使用Intel Gaudi进行ResNet模型训练#

在这个Jupyter笔记本中,我们将训练一个ResNet-50模型来分类蚂蚁和蜜蜂的图像,使用HPU。我们将使用PyTorch进行模型训练,并使用Ray进行分布式训练。数据集将使用torchvision的datasets和transforms进行下载和处理。

Intel Gaudi AI处理器(HPUs)是由Intel Habana Labs设计的AI硬件加速器。有关更多信息,请参见 Gaudi架构Gaudi开发文档

配置#

运行此示例需要安装有Gaudi/Gaudi2的节点。Gaudi和Gaudi2均具有8个HPU。我们将使用2个工作进程来训练模型,每个工作进程使用1个HPU。

我们建议使用预构建的容器来运行这些示例。要运行容器,您需要Docker。

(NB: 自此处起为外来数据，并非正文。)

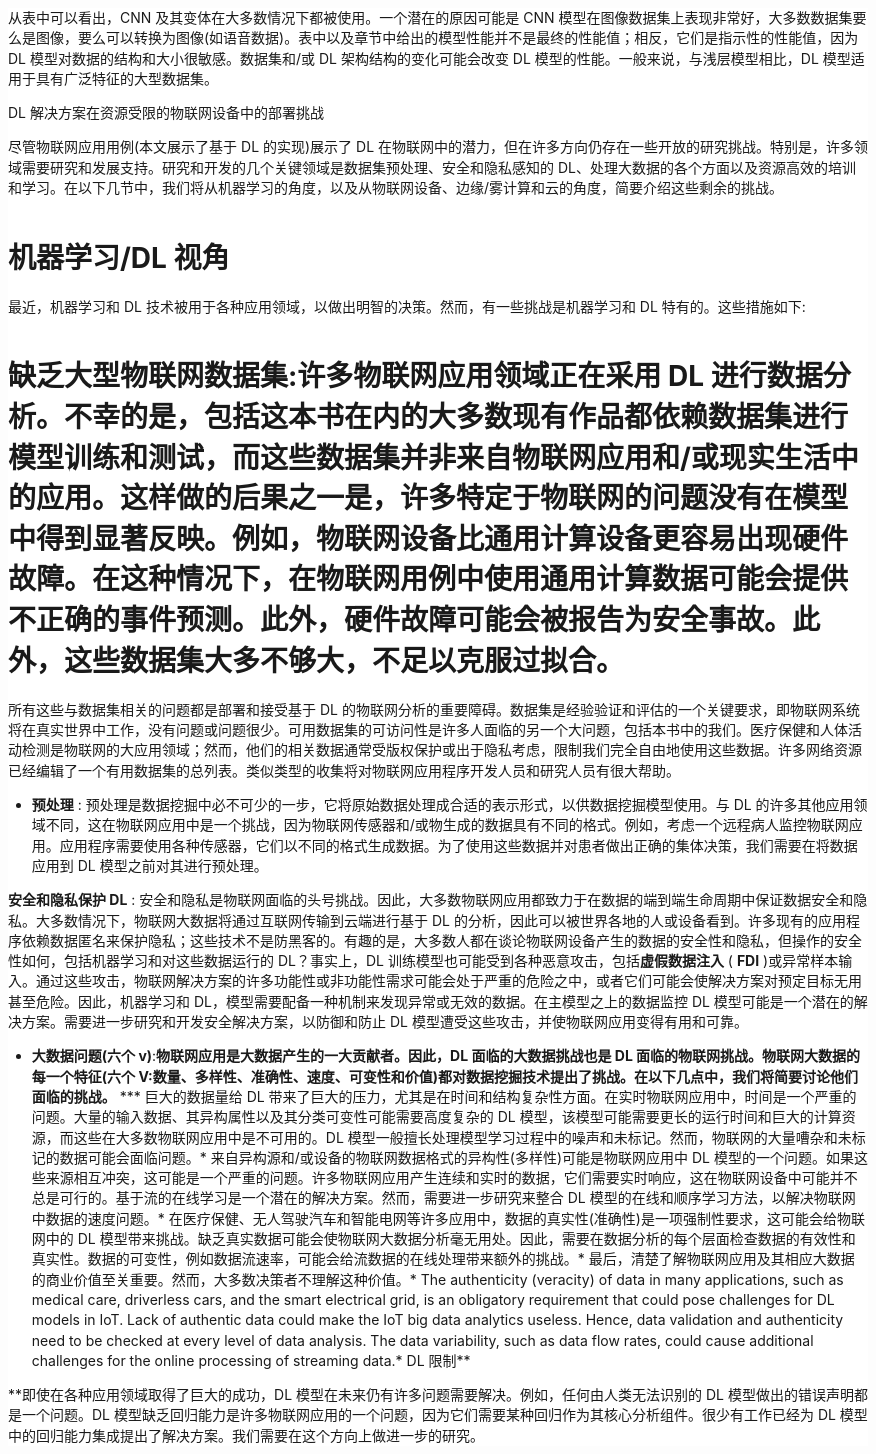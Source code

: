 从表中可以看出，CNN 及其变体在大多数情况下都被使用。一个潜在的原因可能是 CNN 模型在图像数据集上表现非常好，大多数数据集要么是图像，要么可以转换为图像(如语音数据)。表中以及章节中给出的模型性能并不是最终的性能值；相反，它们是指示性的性能值，因为 DL 模型对数据的结构和大小很敏感。数据集和/或 DL 架构结构的变化可能会改变 DL 模型的性能。一般来说，与浅层模型相比，DL 模型适用于具有广泛特征的大型数据集。

DL 解决方案在资源受限的物联网设备中的部署挑战

尽管物联网应用用例(本文展示了基于 DL 的实现)展示了 DL 在物联网中的潜力，但在许多方向仍存在一些开放的研究挑战。特别是，许多领域需要研究和发展支持。研究和开发的几个关键领域是数据集预处理、安全和隐私感知的 DL、处理大数据的各个方面以及资源高效的培训和学习。在以下几节中，我们将从机器学习的角度，以及从物联网设备、边缘/雾计算和云的角度，简要介绍这些剩余的挑战。

<title>Deployment challenges of DL solutions in resource-constrained IoT devices</title>  

# 机器学习/DL 视角

最近，机器学习和 DL 技术被用于各种应用领域，以做出明智的决策。然而，有一些挑战是机器学习和 DL 特有的。这些措施如下:

<title>Machine learning/DL perspectives </title>  

# **缺乏大型物联网数据集**:许多物联网应用领域正在采用 DL 进行数据分析。不幸的是，包括这本书在内的大多数现有作品都依赖数据集进行模型训练和测试，而这些数据集并非来自物联网应用和/或现实生活中的应用。这样做的后果之一是，许多特定于物联网的问题没有在模型中得到显著反映。例如，物联网设备比通用计算设备更容易出现硬件故障。在这种情况下，在物联网用例中使用通用计算数据可能会提供不正确的事件预测。此外，硬件故障可能会被报告为安全事故。此外，这些数据集大多不够大，不足以克服过拟合。

所有这些与数据集相关的问题都是部署和接受基于 DL 的物联网分析的重要障碍。数据集是经验验证和评估的一个关键要求，即物联网系统将在真实世界中工作，没有问题或问题很少。可用数据集的可访问性是许多人面临的另一个大问题，包括本书中的我们。医疗保健和人体活动检测是物联网的大应用领域；然而，他们的相关数据通常受版权保护或出于隐私考虑，限制我们完全自由地使用这些数据。许多网络资源已经编辑了一个有用数据集的总列表。类似类型的收集将对物联网应用程序开发人员和研究人员有很大帮助。

*   **预处理** : 预处理是数据挖掘中必不可少的一步，它将原始数据处理成合适的表示形式，以供数据挖掘模型使用。与 DL 的许多其他应用领域不同，这在物联网应用中是一个挑战，因为物联网传感器和/或物生成的数据具有不同的格式。例如，考虑一个远程病人监控物联网应用。应用程序需要使用各种传感器，它们以不同的格式生成数据。为了使用这些数据并对患者做出正确的集体决策，我们需要在将数据应用到 DL 模型之前对其进行预处理。

**安全和隐私保护 DL** : 安全和隐私是物联网面临的头号挑战。因此，大多数物联网应用都致力于在数据的端到端生命周期中保证数据安全和隐私。大多数情况下，物联网大数据将通过互联网传输到云端进行基于 DL 的分析，因此可以被世界各地的人或设备看到。许多现有的应用程序依赖数据匿名来保护隐私；这些技术不是防黑客的。有趣的是，大多数人都在谈论物联网设备产生的数据的安全性和隐私，但操作的安全性如何，包括机器学习和对这些数据运行的 DL？事实上，DL 训练模型也可能受到各种恶意攻击，包括**虚假数据注入** ( **FDI** )或异常样本输入。通过这些攻击，物联网解决方案的许多功能性或非功能性需求可能会处于严重的危险之中，或者它们可能会使解决方案对预定目标无用甚至危险。因此，机器学习和 DL，模型需要配备一种机制来发现异常或无效的数据。在主模型之上的数据监控 DL 模型可能是一个潜在的解决方案。需要进一步研究和开发安全解决方案，以防御和防止 DL 模型遭受这些攻击，并使物联网应用变得有用和可靠。

*   **大数据问题(六个 v)**:**物联网应用是大数据产生的一大贡献者。因此，DL 面临的大数据挑战也是 DL 面临的物联网挑战。物联网大数据的每一个特征(六个 V:数量、多样性、准确性、速度、可变性和价值)都对数据挖掘技术提出了挑战。在以下几点中，我们将简要讨论他们面临的挑战。**
***   巨大的数据量给 DL 带来了巨大的压力，尤其是在时间和结构复杂性方面。在实时物联网应用中，时间是一个严重的问题。大量的输入数据、其异构属性以及其分类可变性可能需要高度复杂的 DL 模型，该模型可能需要更长的运行时间和巨大的计算资源，而这些在大多数物联网应用中是不可用的。DL 模型一般擅长处理模型学习过程中的噪声和未标记。然而，物联网的大量嘈杂和未标记的数据可能会面临问题。*   来自异构源和/或设备的物联网数据格式的异构性(多样性)可能是物联网应用中 DL 模型的一个问题。如果这些来源相互冲突，这可能是一个严重的问题。许多物联网应用产生连续和实时的数据，它们需要实时响应，这在物联网设备中可能并不总是可行的。基于流的在线学习是一个潜在的解决方案。然而，需要进一步研究来整合 DL 模型的在线和顺序学习方法，以解决物联网中数据的速度问题。*   在医疗保健、无人驾驶汽车和智能电网等许多应用中，数据的真实性(准确性)是一项强制性要求，这可能会给物联网中的 DL 模型带来挑战。缺乏真实数据可能会使物联网大数据分析毫无用处。因此，需要在数据分析的每个层面检查数据的有效性和真实性。数据的可变性，例如数据流速率，可能会给流数据的在线处理带来额外的挑战。*   最后，清楚了解物联网应用及其相应大数据的商业价值至关重要。然而，大多数决策者不理解这种价值。*   The authenticity (veracity) of data in many applications, such as medical care, driverless cars, and the smart electrical grid, is an obligatory requirement that could pose challenges for DL models in IoT. Lack of authentic data could make the IoT big data analytics useless. Hence, data validation and authenticity need to be checked at every level of data analysis. The data variability, such as data flow rates, could cause additional challenges for the online processing of streaming data.*   DL 限制**

 **即使在各种应用领域取得了巨大的成功，DL 模型在未来仍有许多问题需要解决。例如，任何由人类无法识别的 DL 模型做出的错误声明都是一个问题。DL 模型缺乏回归能力是许多物联网应用的一个问题，因为它们需要某种回归作为其核心分析组件。很少有工作已经为 DL 模型中的回归能力集成提出了解决方案。我们需要在这个方向上做进一步的研究。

有关安装说明,请参见 安装Docker引擎

接下来,请按照 使用容器运行 的说明安装Gaudi驱动程序和容器运行时。

接下来,启动Gaudi容器:

docker pull vault.habana.ai/gaudi-docker/1.14.0/ubuntu22.04/habanalabs/pytorch-installer-2.1.1:latest
docker run -it --runtime=habana -e HABANA_VISIBLE_DEVICES=all -e OMPI_MCA_btl_vader_single_copy_mechanism=none --cap-add=sys_nice --net=host --ipc=host vault.habana.ai/gaudi-docker/1.14.0/ubuntu22.04/habanalabs/pytorch-installer-2.1.1:latest

在容器内,安装Ray和Jupyter以运行此笔记本。

pip install ray[train] notebook
import os
from typing import Dict
from tempfile import TemporaryDirectory

import torch
from filelock import FileLock
from torch import nn
import torch.optim as optim
from torch.utils.data import DataLoader
from torchvision import datasets, transforms, models
from tqdm import tqdm

import ray
import ray.train as train
from ray.train import ScalingConfig, Checkpoint
from ray.train.torch import TorchTrainer
from ray.train.torch import TorchConfig
from ray.runtime_env import RuntimeEnv

import habana_frameworks.torch.core as htcore

定义数据变换#

我们将设置数据变换,以对训练和验证的图像进行预处理。这包括对训练集进行随机裁剪、翻转和归一化,对验证集进行调整大小和归一化。

# 数据增强与训练中的归一化处理
# 仅验证的归一化
data_transforms = {
    "train": transforms.Compose([
        transforms.RandomResizedCrop(224),
        transforms.RandomHorizontalFlip(),
        transforms.ToTensor(),
        transforms.Normalize([0.485, 0.456, 0.406], [0.229, 0.224, 0.225]),
    ]),
    "val": transforms.Compose([
        transforms.Resize(256),
        transforms.CenterCrop(224),
        transforms.ToTensor(),
        transforms.Normalize([0.485, 0.456, 0.406], [0.229, 0.224, 0.225]),
    ]),
}

数据集下载函数#

我们将定义一个函数来下载Hymenoptera数据集。该数据集包含蚂蚁和蜜蜂的图像,用于二元分类问题。

def download_datasets():
    os.system("wget https://download.pytorch.org/tutorial/hymenoptera_data.zip >/dev/null 2>&1")
    os.system("unzip hymenoptera_data.zip >/dev/null 2>&1")

数据集准备函数#

下载数据集后,我们需要构建用于训练和验证的PyTorch数据集。build_datasets 函数将应用之前定义的转换,并创建数据集。

def build_datasets():
    torch_datasets = {}
    for split in ["train", "val"]:
        torch_datasets[split] = datasets.ImageFolder(
            os.path.join("./hymenoptera_data", split), data_transforms[split]
        )
    return torch_datasets

模型初始化函数#

我们将定义两个函数来初始化我们的模型。initialize_model 函数将加载一个预训练的 ResNet-50 模型,并替换最后的分类层以适应我们的二分类任务。initialize_model_from_checkpoint 函数将在可用时从保存的检查点加载模型。

def initialize_model():
    # 加载预训练模型参数
    model = models.resnet50(pretrained=True)

    # 将原始分类器替换为一个新的线性层
    num_features = model.fc.in_features
    model.fc = nn.Linear(num_features, 2)

    # 确保在微调过程中更新所有参数
    for param in model.parameters():
        param.requires_grad = True
    return model

评估函数#

为了在训练期间评估我们模型的性能,我们定义了一个 evaluate 函数。该函数通过将预测标签与真实标签进行比较,计算正确预测的数量。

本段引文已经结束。